Traditional humanities classes have also been replaced with more practical courses like COMM 100A: Communication, the Machine, and Everyday Life, COMM 82: Building Relationships with Large Language Models, ENG 31AC: Paraphrasing and Summarizing, and ENG 32: Prompt Design and Strategy. UCF is also one of the first universities to experiment with AI education, with PSY1004: Social Psychology being the first fully AI-taught and proctored in-person course, focusing on human thought and interactions.
To draw more high-achieving students to the Bay, UCF has introduced a co-op program, partnering with FAANG (Facebook/Meta, Amazon, Apple, Netflix, Google) companies. “Our university motto is Locutio Fortuita Latine, and we really hold our school to that standard. We hope to overtake Carnegie Mellon and become the #1 feeder into Big Tech and AI jobs,” stated the Chancellor of UC Fremont in an interview with the Irvington Voice.
Ever Edgekid (11) is excited for the new school. “Both my parents are software engineers at Tesla. Of course I’m trying to get a job in the tech industry. I think I’m definitely very self-motivated and have big plans to create my own tech startup. Maybe in a niche field like generative AI. UCF sounds like the place that would help me achieve that, and I’ll definitely apply in the fall.”
UCF admin has big plans to increase the school’s national rankings fast. They recently announced on their Instagram page, @ucfremontofficial, that they will be the only UC to not require the four supplemental essays in order to encourage student applications. Asspir N.K. Onslour, head of undergraduate admissions and former admissions reader for MIT, predicts “the number of total applicants to be somewhere in the hundreds of thousands when [they] open admissions in the fall, and acceptance rates to be very, very low. Hopefully somewhere in the single digits.” Furthermore, the school plans to send the bottom 20% of the incoming class to study at San Jose State University, with guaranteed transfer after the first year. UCF has already begun aggressively advertising on billboards, YouTube shorts, and App Store games like Water Sort Puzzle.

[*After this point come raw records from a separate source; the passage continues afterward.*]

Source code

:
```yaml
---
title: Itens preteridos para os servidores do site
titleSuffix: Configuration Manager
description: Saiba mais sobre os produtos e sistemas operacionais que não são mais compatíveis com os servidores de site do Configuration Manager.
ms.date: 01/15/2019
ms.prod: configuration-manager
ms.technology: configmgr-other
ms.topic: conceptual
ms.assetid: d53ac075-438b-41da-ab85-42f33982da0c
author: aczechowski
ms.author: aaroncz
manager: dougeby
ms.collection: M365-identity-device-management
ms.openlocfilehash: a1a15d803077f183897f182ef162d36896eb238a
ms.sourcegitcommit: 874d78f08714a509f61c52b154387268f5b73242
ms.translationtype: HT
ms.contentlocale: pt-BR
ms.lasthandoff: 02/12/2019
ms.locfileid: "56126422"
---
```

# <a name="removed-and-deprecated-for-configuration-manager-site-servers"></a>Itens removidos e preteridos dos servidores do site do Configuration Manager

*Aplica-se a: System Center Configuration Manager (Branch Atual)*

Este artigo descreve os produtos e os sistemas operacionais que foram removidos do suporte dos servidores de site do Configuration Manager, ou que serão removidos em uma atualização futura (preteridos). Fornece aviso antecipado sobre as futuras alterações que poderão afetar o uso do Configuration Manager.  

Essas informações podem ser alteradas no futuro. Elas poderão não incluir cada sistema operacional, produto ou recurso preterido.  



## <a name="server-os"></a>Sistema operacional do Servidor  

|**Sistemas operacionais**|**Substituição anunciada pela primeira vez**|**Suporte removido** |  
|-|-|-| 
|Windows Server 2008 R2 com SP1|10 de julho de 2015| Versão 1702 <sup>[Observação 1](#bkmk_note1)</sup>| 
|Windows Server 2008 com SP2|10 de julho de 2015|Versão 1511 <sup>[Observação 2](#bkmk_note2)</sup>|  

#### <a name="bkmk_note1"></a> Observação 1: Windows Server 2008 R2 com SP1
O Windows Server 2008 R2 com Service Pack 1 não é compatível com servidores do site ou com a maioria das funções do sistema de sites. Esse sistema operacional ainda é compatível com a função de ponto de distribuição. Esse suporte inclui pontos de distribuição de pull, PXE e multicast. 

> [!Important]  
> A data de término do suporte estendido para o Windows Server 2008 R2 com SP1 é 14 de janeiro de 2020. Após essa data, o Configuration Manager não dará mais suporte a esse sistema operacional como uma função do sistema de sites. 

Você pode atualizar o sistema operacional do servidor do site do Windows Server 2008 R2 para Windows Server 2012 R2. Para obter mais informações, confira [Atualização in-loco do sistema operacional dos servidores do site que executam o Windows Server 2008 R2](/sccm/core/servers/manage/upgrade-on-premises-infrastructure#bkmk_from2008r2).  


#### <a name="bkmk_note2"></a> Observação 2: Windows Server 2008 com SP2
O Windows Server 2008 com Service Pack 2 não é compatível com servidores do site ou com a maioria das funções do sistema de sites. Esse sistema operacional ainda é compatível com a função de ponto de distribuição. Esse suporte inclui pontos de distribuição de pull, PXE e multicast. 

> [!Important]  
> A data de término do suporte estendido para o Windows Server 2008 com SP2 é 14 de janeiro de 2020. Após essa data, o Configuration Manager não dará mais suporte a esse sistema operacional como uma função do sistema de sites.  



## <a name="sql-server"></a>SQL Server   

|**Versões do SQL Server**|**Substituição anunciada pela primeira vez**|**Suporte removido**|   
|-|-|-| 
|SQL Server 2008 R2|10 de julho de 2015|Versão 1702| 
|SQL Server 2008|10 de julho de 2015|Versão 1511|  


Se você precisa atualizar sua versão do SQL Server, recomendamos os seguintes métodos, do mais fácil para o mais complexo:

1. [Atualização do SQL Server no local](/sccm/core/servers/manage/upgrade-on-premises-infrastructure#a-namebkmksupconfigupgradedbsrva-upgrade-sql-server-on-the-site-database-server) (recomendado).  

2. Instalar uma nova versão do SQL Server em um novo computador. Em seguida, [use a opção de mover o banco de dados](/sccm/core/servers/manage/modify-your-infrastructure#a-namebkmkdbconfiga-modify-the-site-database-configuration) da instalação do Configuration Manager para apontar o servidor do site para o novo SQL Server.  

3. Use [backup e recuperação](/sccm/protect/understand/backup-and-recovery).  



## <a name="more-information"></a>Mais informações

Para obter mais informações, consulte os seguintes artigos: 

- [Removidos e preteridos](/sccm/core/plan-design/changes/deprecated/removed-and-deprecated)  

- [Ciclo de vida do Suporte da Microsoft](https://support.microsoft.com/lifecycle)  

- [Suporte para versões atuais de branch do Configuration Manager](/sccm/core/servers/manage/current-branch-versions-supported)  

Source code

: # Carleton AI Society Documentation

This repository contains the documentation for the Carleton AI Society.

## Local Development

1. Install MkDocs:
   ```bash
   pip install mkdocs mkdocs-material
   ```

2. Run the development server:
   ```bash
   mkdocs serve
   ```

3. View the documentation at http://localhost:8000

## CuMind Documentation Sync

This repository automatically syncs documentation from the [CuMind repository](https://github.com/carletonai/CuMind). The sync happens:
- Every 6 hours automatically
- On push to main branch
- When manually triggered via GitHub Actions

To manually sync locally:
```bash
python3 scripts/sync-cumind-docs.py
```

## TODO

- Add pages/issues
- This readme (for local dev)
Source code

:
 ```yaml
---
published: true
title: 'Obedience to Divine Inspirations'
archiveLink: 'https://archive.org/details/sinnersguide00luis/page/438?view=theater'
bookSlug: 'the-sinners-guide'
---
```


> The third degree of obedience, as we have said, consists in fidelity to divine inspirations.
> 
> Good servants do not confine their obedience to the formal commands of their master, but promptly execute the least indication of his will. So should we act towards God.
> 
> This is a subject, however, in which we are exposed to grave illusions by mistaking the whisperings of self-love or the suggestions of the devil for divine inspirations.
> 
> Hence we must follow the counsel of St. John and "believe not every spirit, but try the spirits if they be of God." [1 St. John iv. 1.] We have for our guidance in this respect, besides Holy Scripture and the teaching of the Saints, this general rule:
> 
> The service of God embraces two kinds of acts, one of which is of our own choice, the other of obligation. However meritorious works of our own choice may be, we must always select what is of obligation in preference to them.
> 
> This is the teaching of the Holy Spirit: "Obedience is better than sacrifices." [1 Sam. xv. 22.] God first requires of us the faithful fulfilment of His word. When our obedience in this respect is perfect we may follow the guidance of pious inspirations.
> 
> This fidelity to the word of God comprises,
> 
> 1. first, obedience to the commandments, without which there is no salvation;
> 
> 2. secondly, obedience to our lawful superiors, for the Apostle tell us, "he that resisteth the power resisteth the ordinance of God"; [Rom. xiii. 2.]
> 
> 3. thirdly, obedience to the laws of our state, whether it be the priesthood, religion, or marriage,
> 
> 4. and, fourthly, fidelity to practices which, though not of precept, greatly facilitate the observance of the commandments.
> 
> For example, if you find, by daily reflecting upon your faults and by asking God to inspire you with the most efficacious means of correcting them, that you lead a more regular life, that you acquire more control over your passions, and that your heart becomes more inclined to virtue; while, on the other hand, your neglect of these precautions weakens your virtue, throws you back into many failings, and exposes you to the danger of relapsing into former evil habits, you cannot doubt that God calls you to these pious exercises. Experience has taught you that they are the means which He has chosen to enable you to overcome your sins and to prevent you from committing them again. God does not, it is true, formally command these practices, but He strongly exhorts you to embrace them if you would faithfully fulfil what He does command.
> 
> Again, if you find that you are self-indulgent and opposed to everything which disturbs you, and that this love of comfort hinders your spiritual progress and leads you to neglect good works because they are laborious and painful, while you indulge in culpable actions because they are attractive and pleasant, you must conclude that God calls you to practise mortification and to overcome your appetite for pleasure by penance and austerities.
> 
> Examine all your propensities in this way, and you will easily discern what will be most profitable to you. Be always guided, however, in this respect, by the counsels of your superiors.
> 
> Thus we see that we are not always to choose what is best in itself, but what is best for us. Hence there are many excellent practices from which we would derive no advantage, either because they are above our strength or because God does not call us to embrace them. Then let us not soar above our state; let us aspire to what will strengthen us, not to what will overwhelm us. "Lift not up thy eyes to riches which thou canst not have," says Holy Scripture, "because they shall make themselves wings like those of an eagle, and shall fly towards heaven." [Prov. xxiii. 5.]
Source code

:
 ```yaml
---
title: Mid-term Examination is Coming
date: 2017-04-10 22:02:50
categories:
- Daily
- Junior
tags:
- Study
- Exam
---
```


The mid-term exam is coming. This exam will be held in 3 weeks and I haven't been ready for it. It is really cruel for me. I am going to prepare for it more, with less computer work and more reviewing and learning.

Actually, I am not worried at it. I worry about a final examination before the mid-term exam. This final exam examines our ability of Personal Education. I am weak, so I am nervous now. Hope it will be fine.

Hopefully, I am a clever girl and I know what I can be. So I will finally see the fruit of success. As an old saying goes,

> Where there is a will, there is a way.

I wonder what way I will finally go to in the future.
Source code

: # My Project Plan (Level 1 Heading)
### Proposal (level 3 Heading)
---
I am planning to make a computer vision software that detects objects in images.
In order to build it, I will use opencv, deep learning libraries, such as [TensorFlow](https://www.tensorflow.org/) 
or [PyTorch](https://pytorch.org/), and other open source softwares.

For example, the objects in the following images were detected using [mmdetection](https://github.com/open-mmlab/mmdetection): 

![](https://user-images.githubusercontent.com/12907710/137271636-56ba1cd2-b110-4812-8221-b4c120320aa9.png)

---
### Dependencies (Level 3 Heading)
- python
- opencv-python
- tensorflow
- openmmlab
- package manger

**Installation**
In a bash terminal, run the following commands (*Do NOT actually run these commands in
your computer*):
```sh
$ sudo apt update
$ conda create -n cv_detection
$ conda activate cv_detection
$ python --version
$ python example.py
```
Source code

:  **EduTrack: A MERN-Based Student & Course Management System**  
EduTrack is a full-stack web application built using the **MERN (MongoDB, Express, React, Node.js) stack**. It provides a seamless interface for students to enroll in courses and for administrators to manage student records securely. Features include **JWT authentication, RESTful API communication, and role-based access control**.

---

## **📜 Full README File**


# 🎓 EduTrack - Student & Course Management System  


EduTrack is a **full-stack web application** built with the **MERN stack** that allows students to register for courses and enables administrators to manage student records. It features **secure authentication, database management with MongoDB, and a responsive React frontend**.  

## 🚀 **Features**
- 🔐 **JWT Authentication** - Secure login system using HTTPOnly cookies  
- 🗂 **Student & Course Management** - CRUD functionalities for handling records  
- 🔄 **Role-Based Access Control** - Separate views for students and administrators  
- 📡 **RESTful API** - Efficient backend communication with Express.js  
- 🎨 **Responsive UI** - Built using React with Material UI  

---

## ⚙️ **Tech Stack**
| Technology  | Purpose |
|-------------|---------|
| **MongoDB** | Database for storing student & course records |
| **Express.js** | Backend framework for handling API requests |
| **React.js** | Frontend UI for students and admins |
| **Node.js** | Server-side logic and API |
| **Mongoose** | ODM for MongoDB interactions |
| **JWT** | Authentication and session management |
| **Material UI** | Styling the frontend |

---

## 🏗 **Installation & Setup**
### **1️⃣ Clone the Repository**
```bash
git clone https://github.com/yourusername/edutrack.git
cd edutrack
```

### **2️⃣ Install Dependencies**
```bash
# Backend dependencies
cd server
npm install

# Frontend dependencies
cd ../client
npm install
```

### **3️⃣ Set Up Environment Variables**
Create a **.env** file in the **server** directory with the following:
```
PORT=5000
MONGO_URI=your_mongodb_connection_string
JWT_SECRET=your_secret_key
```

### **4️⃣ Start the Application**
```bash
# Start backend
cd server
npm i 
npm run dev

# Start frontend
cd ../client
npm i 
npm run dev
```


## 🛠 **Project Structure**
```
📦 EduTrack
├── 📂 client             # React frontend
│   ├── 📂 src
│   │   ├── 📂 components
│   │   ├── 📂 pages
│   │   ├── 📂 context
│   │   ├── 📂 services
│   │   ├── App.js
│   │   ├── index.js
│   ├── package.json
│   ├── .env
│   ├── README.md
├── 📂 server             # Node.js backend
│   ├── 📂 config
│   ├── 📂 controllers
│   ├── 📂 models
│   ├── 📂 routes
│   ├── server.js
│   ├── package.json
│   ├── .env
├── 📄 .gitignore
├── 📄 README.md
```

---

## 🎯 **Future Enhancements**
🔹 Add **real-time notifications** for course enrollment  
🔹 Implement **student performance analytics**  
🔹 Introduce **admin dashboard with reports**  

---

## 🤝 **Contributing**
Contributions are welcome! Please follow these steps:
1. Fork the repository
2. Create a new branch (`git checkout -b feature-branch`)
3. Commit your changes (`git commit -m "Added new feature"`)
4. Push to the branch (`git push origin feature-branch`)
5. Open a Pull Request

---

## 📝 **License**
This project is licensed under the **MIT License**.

News has quickly spread to parent Facebook groups and the Fremont subreddit, r/Fremont, to mixed reviews. One redditor commented, “Fremont is way [too] expensive for students, faculty, and administration. It’s best to get some rich mother f***** to donate a boatload of land somewhere where land is cheap.” Much to our collective disappointment, no rich donor has stepped forward to volunteer. If any wealthy philanthropists do happen to read to this point, Irvington humbly asks for a 10 million dollar donation to fund our construction beginning this summer (you may refer to “New Constructions, New Realities: Update on Campus Renovations” for more details). The war isn’t making things cheap.